What Are The Current Conditions Companies Are Facing Due To The Rising Costs And Time Spent While Ensuring Compliance With The Sox Act?
In addition to the rising expenses of adhering to the SOX act, there is a need for external certification from big four accounting firms added to the financial burden for publicly traded companies. The complexity of SOX compliance extends to IT general controls, where technology implementation brought new audit requirements. The realization that technology doesn’t always lead to optimization is always a significant learning curve, as it could increase workload rather than streamline processes. Balancing efficiency and compliance proved challenging in the ever-changing landscape of SOX requirements.
How Do You See The Internal Audit Space Evolving Over The Next Few Years?
There is a shift in the internal audit function’s future, moving away from extensive focus on SOX compliance toward building out operational and non-compliance areas. These areas encompass day-to-day activities, enterprise risk management, quality assurance, and technology deployment, including user testing and assurance activities.
Two significant developments in the corporate world hold implications for internal audit. The first is Environmental Social Governance (ESG), with the SEC finalizing documentation and submission requirements in financial reports. Internal audit will play a crucial role in providing validation and assurance work for ESG-related information.
The second major development is AI and related technologies like automation and robotic process automation. AI’s application may excel in black-and-white scenarios, like assessing completed tasks based on objective criteria. However, areas with subjective elements that necessitate human judgment might fall outside AI’s scope.
What Is The Advice You Would Like To Pass On To Fellow CXOs And Peers In The Internal Audit Space?
It is important to foster a successful relationship with the external audit partner. There are three key strategies that can be applied to achieve this goal. Firstly, prioritize maintaining an arm’s length yet coordinated approach with the external auditor to minimize redundant efforts. Jointly conducting key control walkthroughs can facilitate the efficient assessment of controls and transactions, yielding quick wins.

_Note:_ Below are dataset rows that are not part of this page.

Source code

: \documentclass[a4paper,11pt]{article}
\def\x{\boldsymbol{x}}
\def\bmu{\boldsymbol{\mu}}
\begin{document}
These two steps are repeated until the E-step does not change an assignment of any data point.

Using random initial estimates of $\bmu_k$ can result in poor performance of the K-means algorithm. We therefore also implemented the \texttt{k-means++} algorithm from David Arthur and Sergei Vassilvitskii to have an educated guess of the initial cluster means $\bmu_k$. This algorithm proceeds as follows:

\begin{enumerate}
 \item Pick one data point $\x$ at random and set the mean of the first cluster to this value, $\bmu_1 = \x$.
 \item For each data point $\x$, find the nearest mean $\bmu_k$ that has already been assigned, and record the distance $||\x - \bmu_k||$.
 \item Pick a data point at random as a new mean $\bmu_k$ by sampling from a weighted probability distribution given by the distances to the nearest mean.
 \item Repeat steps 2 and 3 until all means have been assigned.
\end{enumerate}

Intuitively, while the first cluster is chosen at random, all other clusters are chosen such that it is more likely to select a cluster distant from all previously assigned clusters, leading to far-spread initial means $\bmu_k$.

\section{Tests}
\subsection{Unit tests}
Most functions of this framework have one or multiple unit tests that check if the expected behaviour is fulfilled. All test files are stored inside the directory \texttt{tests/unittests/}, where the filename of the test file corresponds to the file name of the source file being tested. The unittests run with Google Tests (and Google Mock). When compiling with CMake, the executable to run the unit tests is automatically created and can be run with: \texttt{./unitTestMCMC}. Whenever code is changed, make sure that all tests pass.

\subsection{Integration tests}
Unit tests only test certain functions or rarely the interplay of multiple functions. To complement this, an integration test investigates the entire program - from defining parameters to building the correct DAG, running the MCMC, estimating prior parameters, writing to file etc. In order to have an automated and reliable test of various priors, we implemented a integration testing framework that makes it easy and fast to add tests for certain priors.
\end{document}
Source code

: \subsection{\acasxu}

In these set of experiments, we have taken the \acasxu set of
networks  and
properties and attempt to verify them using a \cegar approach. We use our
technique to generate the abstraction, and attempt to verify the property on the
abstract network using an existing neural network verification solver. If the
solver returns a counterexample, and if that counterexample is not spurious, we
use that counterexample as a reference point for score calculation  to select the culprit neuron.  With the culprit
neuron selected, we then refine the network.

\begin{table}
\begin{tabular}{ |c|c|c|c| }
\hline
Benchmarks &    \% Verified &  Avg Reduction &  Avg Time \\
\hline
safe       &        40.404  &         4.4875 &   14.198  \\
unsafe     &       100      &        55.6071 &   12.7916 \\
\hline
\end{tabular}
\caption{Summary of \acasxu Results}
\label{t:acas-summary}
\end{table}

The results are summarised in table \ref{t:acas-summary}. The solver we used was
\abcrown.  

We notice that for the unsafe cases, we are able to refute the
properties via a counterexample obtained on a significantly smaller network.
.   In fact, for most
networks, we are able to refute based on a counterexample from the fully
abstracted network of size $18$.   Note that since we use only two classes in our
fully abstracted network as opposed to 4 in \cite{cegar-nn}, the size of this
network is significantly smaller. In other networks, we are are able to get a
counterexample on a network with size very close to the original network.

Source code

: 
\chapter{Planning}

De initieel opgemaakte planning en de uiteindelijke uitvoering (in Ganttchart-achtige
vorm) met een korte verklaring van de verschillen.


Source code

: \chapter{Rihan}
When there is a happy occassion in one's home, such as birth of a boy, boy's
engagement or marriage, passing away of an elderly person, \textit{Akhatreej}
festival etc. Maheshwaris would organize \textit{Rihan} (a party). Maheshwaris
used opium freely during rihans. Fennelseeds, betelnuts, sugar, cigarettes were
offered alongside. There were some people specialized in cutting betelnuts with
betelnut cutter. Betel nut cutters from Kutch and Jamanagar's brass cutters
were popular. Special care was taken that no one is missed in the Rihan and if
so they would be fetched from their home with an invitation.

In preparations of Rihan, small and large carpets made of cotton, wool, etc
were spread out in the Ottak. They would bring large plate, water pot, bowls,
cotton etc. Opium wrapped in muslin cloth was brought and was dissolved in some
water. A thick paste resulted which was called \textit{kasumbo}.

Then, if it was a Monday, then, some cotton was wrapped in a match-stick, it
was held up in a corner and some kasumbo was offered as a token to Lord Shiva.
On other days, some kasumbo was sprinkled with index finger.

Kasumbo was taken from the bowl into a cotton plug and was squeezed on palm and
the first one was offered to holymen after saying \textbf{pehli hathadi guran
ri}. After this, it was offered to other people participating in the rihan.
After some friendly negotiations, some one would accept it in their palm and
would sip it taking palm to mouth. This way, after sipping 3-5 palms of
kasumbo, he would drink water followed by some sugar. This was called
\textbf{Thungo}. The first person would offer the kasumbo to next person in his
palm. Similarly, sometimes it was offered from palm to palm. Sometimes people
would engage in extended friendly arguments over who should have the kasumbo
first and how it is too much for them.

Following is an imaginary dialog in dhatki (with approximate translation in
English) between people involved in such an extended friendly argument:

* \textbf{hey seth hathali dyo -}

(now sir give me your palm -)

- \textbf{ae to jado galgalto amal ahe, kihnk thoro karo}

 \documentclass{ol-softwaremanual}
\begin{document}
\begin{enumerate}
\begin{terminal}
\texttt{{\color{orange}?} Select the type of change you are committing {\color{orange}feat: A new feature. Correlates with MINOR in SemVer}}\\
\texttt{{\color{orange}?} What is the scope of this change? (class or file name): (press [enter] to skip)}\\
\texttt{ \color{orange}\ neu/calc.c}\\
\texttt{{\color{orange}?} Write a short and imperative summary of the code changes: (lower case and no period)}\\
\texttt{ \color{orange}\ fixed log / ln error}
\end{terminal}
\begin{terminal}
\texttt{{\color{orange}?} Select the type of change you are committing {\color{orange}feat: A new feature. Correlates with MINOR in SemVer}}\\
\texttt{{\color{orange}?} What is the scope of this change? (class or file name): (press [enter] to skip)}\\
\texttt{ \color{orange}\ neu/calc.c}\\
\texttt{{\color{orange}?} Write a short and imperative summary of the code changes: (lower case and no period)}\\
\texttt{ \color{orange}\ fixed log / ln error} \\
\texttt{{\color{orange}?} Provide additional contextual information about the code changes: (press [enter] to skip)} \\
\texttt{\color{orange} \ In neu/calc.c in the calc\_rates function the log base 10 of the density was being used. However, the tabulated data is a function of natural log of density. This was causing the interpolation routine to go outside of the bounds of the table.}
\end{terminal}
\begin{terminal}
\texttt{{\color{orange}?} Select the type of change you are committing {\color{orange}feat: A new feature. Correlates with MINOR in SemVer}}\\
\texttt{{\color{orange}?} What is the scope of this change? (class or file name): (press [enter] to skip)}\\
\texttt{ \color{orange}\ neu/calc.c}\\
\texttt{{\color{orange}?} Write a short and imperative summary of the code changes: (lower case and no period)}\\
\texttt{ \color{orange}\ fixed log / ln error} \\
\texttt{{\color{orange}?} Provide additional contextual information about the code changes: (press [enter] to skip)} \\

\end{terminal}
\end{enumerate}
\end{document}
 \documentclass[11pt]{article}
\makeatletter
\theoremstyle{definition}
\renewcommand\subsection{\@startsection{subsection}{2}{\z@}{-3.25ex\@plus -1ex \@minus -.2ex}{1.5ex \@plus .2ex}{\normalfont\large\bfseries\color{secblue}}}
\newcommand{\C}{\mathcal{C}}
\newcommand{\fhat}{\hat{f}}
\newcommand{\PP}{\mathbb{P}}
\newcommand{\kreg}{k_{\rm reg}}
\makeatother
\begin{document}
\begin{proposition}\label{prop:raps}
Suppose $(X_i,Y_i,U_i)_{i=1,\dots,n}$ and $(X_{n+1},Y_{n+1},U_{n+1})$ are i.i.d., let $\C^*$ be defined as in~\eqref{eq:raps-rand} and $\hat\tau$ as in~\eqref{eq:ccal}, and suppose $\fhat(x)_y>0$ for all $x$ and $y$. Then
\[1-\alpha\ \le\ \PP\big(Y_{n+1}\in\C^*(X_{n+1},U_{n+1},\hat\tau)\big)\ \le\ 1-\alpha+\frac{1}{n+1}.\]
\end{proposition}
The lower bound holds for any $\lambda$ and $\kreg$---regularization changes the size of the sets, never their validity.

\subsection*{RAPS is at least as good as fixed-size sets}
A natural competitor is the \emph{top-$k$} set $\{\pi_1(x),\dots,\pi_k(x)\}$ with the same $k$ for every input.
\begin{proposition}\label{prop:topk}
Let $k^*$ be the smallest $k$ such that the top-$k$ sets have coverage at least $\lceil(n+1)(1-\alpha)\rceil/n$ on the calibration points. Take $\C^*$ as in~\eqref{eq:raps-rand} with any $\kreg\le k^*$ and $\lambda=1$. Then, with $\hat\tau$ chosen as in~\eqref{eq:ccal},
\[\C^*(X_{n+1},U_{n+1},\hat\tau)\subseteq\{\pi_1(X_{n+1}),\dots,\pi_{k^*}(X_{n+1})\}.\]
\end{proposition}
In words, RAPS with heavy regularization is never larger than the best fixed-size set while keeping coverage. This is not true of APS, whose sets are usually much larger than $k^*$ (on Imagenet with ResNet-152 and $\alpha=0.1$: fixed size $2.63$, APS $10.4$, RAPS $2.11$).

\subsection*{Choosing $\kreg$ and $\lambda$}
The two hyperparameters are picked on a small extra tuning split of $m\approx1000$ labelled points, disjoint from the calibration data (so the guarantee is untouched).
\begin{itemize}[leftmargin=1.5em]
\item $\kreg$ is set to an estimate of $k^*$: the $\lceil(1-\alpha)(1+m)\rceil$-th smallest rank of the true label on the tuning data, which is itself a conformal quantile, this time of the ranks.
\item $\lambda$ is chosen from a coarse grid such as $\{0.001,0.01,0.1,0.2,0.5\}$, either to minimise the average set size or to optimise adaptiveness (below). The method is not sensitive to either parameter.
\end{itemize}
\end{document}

Secondly, aligning datasets enables both parties to conduct assessments and select samples more effectively, streamlining the audit process and enhancing overall efficiency. Lastly, open and transparent communication with the external auditor is paramount, as well as remaining receptive to suggestions and alternative approaches. This collaborative give-and-take relationship facilitates finding common ground, and meeting compliance requirements.
There is a historical negative perception of auditors, but we must alter this narrative. Auditors are true partners, actively adding value and proactively identifying potential issues to prevent them from escalating. The ultimate goal is to foster a collaborative and cooperative environment.